THE DATA:
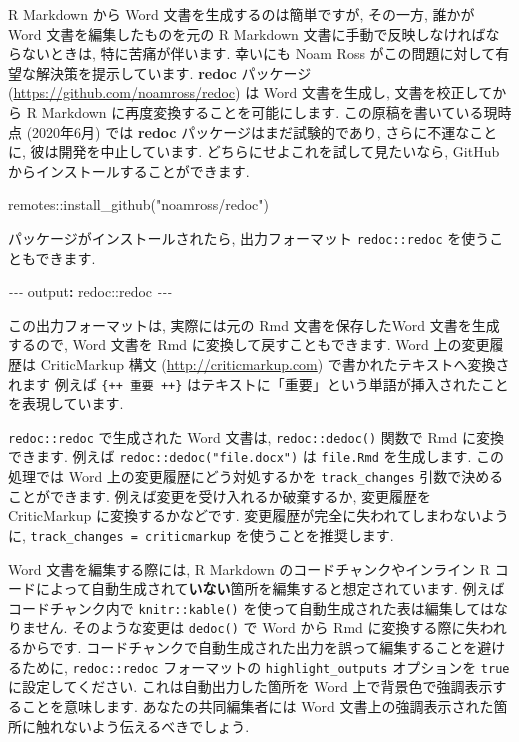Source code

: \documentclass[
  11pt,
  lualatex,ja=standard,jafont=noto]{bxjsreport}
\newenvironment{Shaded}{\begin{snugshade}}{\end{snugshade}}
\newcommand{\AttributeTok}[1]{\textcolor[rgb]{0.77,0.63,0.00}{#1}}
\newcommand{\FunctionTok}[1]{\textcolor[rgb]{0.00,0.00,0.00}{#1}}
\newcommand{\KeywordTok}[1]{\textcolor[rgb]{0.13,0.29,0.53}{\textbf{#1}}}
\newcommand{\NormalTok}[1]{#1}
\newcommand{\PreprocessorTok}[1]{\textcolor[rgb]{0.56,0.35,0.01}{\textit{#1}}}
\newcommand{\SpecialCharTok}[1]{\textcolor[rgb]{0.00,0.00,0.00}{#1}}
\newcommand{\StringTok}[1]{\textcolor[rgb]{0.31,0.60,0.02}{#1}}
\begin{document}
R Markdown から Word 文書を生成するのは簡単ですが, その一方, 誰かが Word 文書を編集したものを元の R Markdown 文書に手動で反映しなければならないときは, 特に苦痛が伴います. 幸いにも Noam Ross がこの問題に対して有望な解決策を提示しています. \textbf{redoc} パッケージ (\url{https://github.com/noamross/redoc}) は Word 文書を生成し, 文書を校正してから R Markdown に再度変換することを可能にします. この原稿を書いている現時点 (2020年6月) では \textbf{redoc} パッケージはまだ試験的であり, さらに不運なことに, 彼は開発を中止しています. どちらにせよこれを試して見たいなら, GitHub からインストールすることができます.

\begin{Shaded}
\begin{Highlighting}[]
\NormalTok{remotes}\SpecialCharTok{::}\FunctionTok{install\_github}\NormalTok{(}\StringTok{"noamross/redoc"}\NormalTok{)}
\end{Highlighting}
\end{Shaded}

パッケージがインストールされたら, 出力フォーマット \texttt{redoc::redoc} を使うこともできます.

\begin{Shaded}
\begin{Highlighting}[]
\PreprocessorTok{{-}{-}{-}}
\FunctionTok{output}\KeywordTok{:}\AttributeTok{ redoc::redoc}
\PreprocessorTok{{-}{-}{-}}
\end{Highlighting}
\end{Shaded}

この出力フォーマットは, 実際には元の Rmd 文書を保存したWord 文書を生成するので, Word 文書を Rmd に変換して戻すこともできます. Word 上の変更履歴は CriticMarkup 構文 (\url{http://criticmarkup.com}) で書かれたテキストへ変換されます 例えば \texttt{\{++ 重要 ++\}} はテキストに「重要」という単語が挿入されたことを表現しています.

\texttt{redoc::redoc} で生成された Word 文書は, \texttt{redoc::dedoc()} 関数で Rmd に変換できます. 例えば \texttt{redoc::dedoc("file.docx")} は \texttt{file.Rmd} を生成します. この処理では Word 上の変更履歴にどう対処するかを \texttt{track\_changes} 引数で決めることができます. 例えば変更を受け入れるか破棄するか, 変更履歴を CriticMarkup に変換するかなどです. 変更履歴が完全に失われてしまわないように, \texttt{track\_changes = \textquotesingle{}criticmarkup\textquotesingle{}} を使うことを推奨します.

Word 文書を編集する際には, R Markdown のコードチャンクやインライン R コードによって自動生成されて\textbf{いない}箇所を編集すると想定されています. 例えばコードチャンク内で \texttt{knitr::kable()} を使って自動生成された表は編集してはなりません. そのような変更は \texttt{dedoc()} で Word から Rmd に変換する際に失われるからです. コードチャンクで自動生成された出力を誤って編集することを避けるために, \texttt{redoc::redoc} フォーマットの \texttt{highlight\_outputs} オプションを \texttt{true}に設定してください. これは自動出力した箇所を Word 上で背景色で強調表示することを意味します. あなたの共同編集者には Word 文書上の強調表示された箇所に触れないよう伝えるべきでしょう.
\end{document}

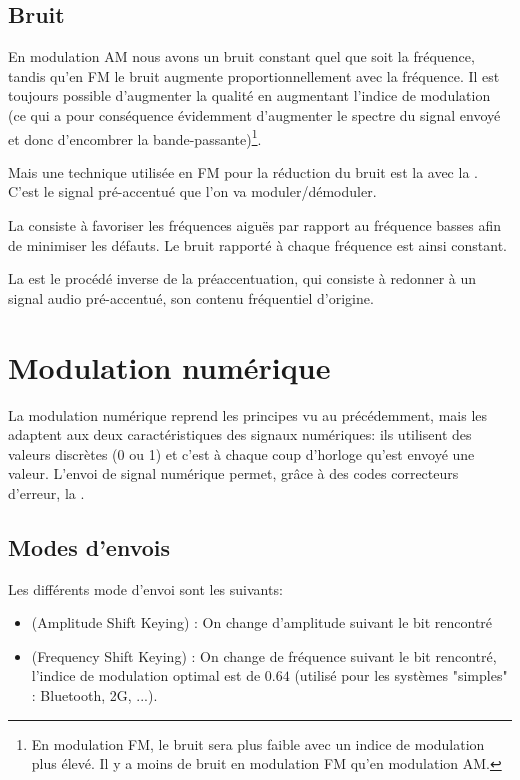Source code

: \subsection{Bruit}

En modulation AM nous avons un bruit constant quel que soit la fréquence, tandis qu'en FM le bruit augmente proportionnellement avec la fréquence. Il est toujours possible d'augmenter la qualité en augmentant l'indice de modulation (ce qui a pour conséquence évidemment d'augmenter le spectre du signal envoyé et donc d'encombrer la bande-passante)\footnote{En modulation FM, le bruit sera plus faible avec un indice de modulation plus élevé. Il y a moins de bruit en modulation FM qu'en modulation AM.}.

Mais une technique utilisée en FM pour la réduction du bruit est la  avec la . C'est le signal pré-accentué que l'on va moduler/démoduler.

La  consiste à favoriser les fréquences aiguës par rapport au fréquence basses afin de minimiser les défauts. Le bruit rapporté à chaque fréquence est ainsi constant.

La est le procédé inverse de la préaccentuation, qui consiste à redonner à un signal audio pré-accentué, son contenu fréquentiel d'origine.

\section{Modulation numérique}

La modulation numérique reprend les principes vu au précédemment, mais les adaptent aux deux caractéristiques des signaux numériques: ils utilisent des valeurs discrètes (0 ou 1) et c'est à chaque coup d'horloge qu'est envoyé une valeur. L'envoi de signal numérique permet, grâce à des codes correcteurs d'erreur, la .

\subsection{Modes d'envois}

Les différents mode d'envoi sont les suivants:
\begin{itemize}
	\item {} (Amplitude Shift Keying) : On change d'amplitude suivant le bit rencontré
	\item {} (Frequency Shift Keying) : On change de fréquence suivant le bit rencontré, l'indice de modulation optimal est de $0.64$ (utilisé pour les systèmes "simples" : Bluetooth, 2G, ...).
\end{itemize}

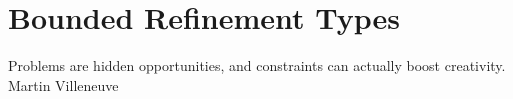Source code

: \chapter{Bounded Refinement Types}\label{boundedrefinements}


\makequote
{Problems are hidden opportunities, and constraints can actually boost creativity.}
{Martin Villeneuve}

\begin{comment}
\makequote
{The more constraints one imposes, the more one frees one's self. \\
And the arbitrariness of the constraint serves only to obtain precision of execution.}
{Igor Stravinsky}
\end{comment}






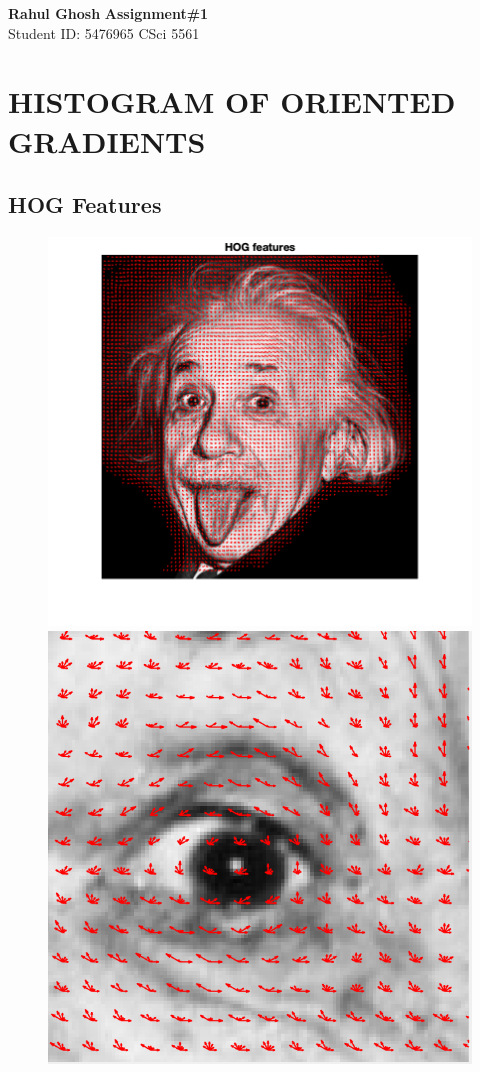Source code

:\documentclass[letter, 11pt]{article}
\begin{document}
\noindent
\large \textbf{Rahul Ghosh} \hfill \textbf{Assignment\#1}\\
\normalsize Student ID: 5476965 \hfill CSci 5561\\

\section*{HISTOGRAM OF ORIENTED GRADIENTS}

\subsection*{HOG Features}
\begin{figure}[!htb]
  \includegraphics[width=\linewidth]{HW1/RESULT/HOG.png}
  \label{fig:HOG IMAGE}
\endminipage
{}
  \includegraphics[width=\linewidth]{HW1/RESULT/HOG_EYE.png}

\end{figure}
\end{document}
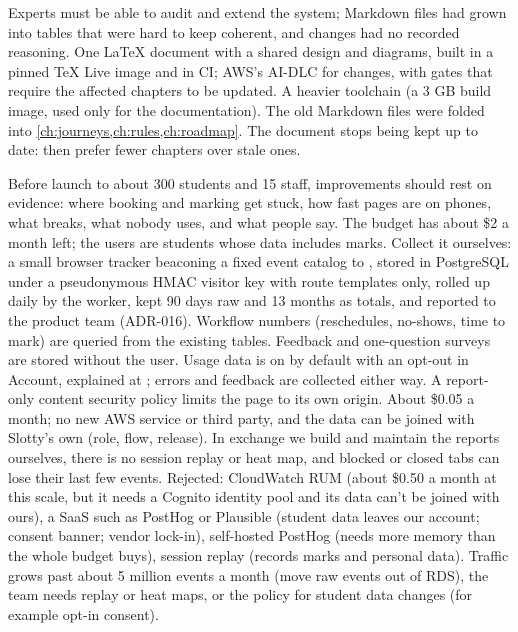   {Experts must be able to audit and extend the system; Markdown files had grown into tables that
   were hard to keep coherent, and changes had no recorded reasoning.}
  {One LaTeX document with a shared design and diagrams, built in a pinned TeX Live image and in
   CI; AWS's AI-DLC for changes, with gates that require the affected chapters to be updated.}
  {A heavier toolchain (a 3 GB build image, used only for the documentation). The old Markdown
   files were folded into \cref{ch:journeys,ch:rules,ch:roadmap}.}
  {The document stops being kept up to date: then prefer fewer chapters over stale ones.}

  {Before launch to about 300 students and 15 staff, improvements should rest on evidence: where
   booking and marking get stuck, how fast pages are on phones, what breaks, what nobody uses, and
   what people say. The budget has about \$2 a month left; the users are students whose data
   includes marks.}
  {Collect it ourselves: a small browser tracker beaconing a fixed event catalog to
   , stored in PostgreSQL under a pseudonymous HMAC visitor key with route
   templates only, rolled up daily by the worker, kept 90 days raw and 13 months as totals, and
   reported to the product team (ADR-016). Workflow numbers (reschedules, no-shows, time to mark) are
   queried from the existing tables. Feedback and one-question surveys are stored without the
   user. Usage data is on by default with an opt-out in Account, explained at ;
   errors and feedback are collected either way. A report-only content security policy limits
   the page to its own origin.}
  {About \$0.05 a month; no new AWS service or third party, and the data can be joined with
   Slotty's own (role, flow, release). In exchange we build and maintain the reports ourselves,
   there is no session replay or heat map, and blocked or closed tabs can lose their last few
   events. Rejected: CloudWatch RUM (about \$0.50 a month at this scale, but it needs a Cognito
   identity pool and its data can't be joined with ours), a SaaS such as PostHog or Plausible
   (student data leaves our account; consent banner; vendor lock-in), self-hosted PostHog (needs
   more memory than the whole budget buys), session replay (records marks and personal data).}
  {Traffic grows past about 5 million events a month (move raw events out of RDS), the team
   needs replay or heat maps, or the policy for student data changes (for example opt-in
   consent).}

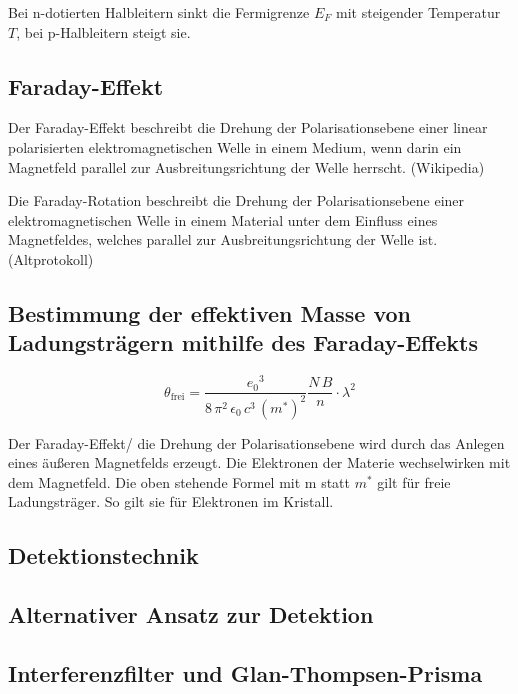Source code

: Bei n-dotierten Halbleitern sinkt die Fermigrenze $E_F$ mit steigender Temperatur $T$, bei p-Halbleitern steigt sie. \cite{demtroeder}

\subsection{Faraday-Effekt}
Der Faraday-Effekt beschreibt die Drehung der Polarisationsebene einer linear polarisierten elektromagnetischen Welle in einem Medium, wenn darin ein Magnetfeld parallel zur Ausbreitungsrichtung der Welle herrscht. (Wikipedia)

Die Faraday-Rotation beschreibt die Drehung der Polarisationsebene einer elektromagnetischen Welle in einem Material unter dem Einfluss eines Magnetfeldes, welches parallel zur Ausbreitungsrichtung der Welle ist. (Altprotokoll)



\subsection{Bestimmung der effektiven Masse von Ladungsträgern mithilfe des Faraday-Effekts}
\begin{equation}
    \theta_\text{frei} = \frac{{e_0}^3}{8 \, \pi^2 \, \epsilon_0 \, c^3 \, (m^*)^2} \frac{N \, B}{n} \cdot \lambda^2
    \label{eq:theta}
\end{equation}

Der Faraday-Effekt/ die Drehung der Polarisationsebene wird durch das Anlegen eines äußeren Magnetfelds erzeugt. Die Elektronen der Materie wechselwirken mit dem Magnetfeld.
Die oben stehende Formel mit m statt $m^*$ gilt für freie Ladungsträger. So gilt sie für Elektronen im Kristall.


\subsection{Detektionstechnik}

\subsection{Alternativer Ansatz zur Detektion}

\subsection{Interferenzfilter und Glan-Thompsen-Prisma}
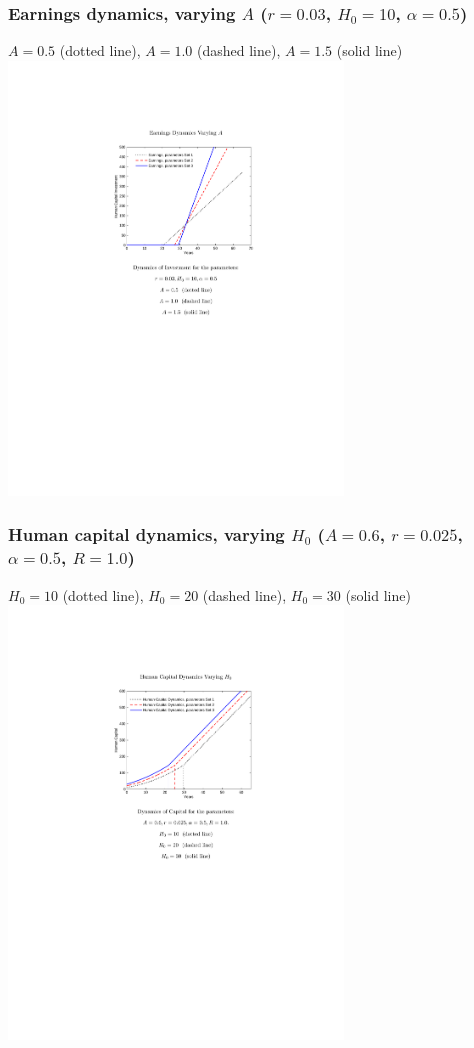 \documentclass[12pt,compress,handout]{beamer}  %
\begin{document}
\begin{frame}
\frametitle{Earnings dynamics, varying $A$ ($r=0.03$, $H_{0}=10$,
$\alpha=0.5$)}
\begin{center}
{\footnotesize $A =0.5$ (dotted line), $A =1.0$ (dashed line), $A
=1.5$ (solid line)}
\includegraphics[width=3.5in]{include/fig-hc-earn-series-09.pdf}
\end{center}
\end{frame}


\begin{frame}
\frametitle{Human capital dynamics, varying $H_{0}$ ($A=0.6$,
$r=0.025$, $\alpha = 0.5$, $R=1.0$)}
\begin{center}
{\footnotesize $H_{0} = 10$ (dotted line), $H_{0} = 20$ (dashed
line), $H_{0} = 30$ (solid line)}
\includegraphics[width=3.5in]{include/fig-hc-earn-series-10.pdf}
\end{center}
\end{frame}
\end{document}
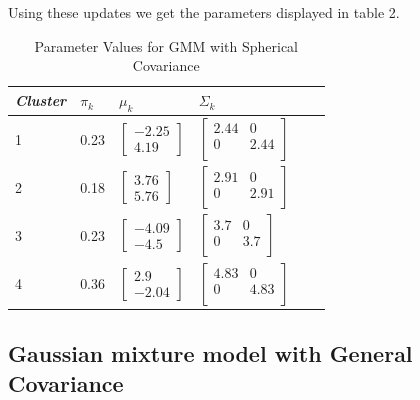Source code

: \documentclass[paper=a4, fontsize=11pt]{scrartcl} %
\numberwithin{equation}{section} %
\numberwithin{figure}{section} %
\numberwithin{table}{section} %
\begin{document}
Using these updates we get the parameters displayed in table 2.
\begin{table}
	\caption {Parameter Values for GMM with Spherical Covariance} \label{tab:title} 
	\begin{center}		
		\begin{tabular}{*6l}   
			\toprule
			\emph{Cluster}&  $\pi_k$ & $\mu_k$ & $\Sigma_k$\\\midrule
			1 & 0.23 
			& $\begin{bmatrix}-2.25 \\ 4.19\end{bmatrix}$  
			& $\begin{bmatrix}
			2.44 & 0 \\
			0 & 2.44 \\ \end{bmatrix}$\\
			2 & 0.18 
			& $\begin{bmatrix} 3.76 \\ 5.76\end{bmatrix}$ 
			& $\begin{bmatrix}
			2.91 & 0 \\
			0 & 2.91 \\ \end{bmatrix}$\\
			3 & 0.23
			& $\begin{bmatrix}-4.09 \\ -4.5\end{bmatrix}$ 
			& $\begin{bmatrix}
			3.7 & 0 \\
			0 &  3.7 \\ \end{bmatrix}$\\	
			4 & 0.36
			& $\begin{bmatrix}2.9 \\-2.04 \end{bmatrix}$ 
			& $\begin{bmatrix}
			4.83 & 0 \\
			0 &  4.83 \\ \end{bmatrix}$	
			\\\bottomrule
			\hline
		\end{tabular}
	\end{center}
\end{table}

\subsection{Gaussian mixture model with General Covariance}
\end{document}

INSTRUCTIONS FOR THE TASK:
Copy each line of the material where "Shift" is found.

TASK RESULT:
	\item {} (Amplitude Shift Keying) : On change d'amplitude suivant le bit rencontré
	\item {} (Frequency Shift Keying) : On change de fréquence suivant le bit rencontré, l'indice de modulation optimal est de $0.64$ (utilisé pour les systèmes "simples" : Bluetooth, 2G, ...).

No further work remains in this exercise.